Duitsland worstelt met ‘bedrijfsmatige’ stervenshulp
BERLIJN (ANP). ‘Bedrijfsmatige’ hulp bij sterven is in Duitsland in de toekomst verboden. Daartoe heeft de Bondsdag vrijdag na een emotioneel debat in meerderheid besloten. Verenigingen, bedrijven of personen mogen stervenshulp niet langer als dienst aanbieden.
Krijgt een doodzieke stervende kankerpatiënt via ‘bedrijfsmatige’ weg de beschikking over een dosis dodelijke medicamenten, dan kan er een maximale straf van drie jaar gevangenis opgelegd worden aan de persoon die ze geleverd heeft. Van de 602 vrijdag uitgebrachte stemmen waren 360 voor het wetsvoorstel, 233 parlementariërs stemden tegen.
Tegenstanders van de wet waarschuwen dat de nieuwe regels het voor artsen volstrekt onduidelijk maken of ze stervenshulp mogen bieden of niet. „We willen niet dat er aan het sterfbed openbaar aanklagers staan, maar artsen en familieleden”, stelde vicevoorzitter van de Bondsdag, Peter Hintze, vrijdag. Ook het zelfbeschikkingsrecht van de patiënt wordt aangetast, zeggen ze.

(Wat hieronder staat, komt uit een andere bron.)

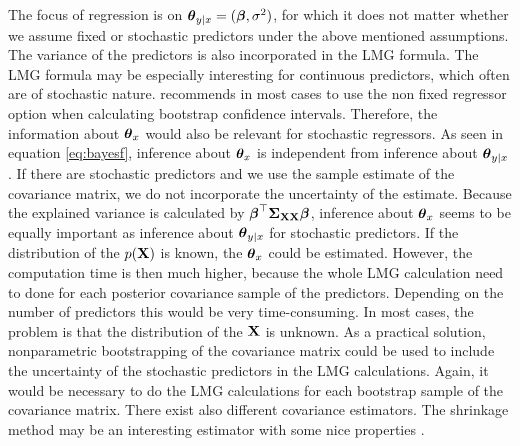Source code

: \documentclass[11pt,a4paper,twoside]{book}
\begin{document}
  The focus of regression is on ${\boldsymbol{\theta}}{}_{y \mid x} = ({\boldsymbol{\beta}}, \sigma^2)$, for which it does not matter whether we assume fixed or stochastic predictors under the above mentioned assumptions. The variance of the predictors is also incorporated in the LMG formula. The LMG formula may be especially interesting for continuous predictors, which often are of stochastic nature. \cite{Gromping2006} recommends in most cases to use the non fixed regressor option when calculating bootstrap confidence intervals. Therefore, the information about ${\boldsymbol{\theta}}{}_{x}$ would  also be relevant for stochastic regressors.  As seen in equation \eqref{eq:bayesf}, inference about ${\boldsymbol{\theta}}{}_{x}$  is independent from inference about ${\boldsymbol{\theta}}{}_{y \mid x}$. If there are stochastic predictors and we use the sample estimate of the covariance matrix, we do not incorporate the uncertainty of the estimate.  Because the explained variance is calculated by ${\boldsymbol{\beta}}^\top {\boldsymbol{\Sigma}}{}_{{\mathbf{X}} {\mathbf{X}}}  {\boldsymbol{\beta}}$, inference about  ${\boldsymbol{\theta}}{}_{x}$  seems to be equally important as inference about ${\boldsymbol{\theta}}{}_{y \mid x}$ for stochastic predictors. If the distribution of the $p({\mathbf{X}})$ is known, the ${\boldsymbol{\theta}}{}_{x}$ could be estimated. However, the computation time is then much higher, because the whole LMG calculation need to done for each posterior covariance sample of the predictors. Depending on the number of predictors this would be very time-consuming. In most cases, the problem is that the distribution of the ${\mathbf{X}}$ is unknown. As a practical solution,  nonparametric bootstrapping of the covariance matrix could be used to include the uncertainty of the stochastic predictors in the LMG calculations. Again, it would be necessary to do the LMG calculations for each bootstrap sample of the covariance matrix. There exist also different covariance estimators. The shrinkage method may be an interesting estimator with some nice properties \citep{Schafer2005}. 
  
  
  
 

 

\end{document}
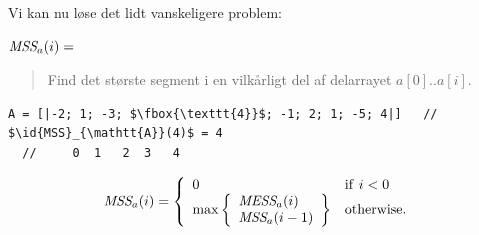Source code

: \documentclass[rgb]{beamer}
\begin{document}
\begin{frame}[fragile]
\begin{footnotesize}

  \vspace{1ex}

  Vi kan nu løse det lidt vanskeligere problem:

  \vspace{1ex}

  $\mbox{\it{MSS}}_a(i) = $
  \begin{quote}
    Find det største segment i en vilkårligt del af delarrayet $a[0]..a[i]$.
  \end{quote}

  \vspace{1ex}

  \vspace{1ex}
\begin{lstlisting}[numbers=none,frame=none,mathescape]
  A = [|-2; 1; -3; $\fbox{\texttt{4}}$; -1; 2; 1; -5; 4|]   // $\id{MSS}_{\mathtt{A}}(4)$ = 4
  //     0  1   2  3   4
\end{lstlisting}
  \vspace{1ex}

  \vspace{1ex}

  \[
  \mbox{\it{MSS}}_a(i) = \left \{ \begin{array}{ll} 0 & \mathrm{if}~i < 0 \\
    \mathrm{max} \left \{ \begin{array}{l} \mbox{\it{MESS}}_a(i) \\
                                           \mbox{\it{MSS}}_a(i-1)
                          \end{array} \right \} & \mathrm{otherwise}. \end{array} \right .
  \]


\end{footnotesize}
\end{frame}
\end{document}
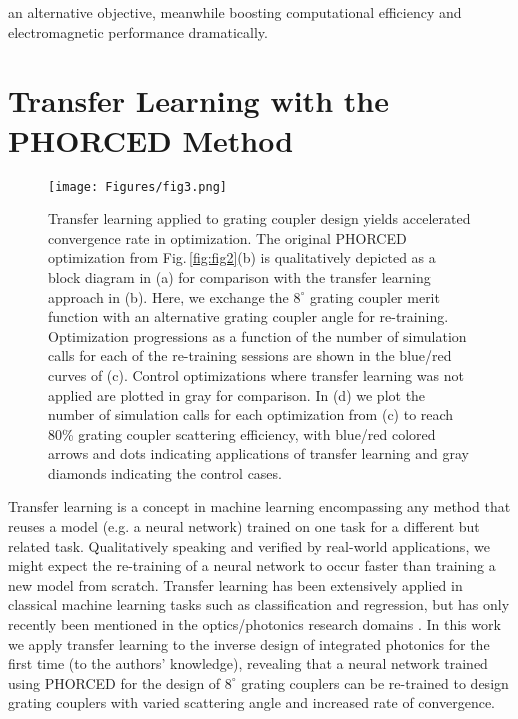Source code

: \documentclass{article}
\begin{document}
an alternative objective, meanwhile boosting computational efficiency and electromagnetic performance dramatically.



\section{Transfer Learning with the PHORCED Method}
\label{sec:TL}

\begin{figure}[t!]
	\centering
	\texttt{[image: Figures/fig3.png]}
	\caption{Transfer learning applied to grating coupler design yields accelerated convergence rate in optimization. The original PHORCED optimization from Fig.\,\ref{fig:fig2}(b) is qualitatively depicted as a block diagram in (a) for comparison with the transfer learning approach in (b). Here, we exchange the $8^\circ$ grating coupler merit function with an alternative grating coupler angle for re-training. Optimization progressions as a function of the number of simulation calls for each of the re-training sessions are shown in the blue/red curves of (c). Control optimizations where transfer learning was not applied are plotted in gray for comparison. In (d) we plot the number of simulation calls for each optimization from (c) to reach 80\% grating coupler scattering efficiency, with blue/red colored arrows and dots indicating applications of transfer learning and gray diamonds indicating the control cases.}
	\label{fig:fig3}
\end{figure}

Transfer learning is a concept in machine learning encompassing any method that reuses a model (e.g. a neural network) trained on one task for a different but related task. Qualitatively speaking and verified by real-world applications, we might expect the re-training of a neural network to occur faster than training a new model from scratch. Transfer learning has been extensively applied in classical machine learning tasks such as classification and regression, but has only recently been mentioned in the optics/photonics research domains \cite{qu_migrating_2019, jiang_deep_2020, hegde_deep_2020, ma_deep_2021}.  In this work we apply transfer learning to the inverse design of integrated photonics for the first time (to the authors' knowledge), revealing that a neural network trained using PHORCED for the design of $8^\circ$ grating couplers can be re-trained to design grating couplers with varied scattering angle and increased rate of convergence. %
\end{document}
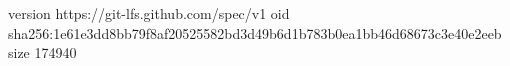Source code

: version https://git-lfs.github.com/spec/v1
oid sha256:1e61e3dd8bb79f8af20525582bd3d49b6d1b783b0ea1bb46d68673c3e40e2eeb
size 174940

Mede-initiatiefnemer Michael Brand (CDU) stelt daarentegen dat de wet noodzakelijk is om te voorkomen dat mensen onder dwang hun leven beëindigen. „Ons wetsontwerp bevat geen criminalisering van artsen.” Alternatieven als een verbod op het bieden van stervenshulp door organisaties of personen die handelen uit winstbejag, haalden het vrijdag niet.
De verwachting is dat het Duitse Constitutionele Hof zich zal moeten uitlaten over wat er precies moet worden verstaan onder de term ‘bedrijfsmatig’ die in het wetsartikel is opgenomen.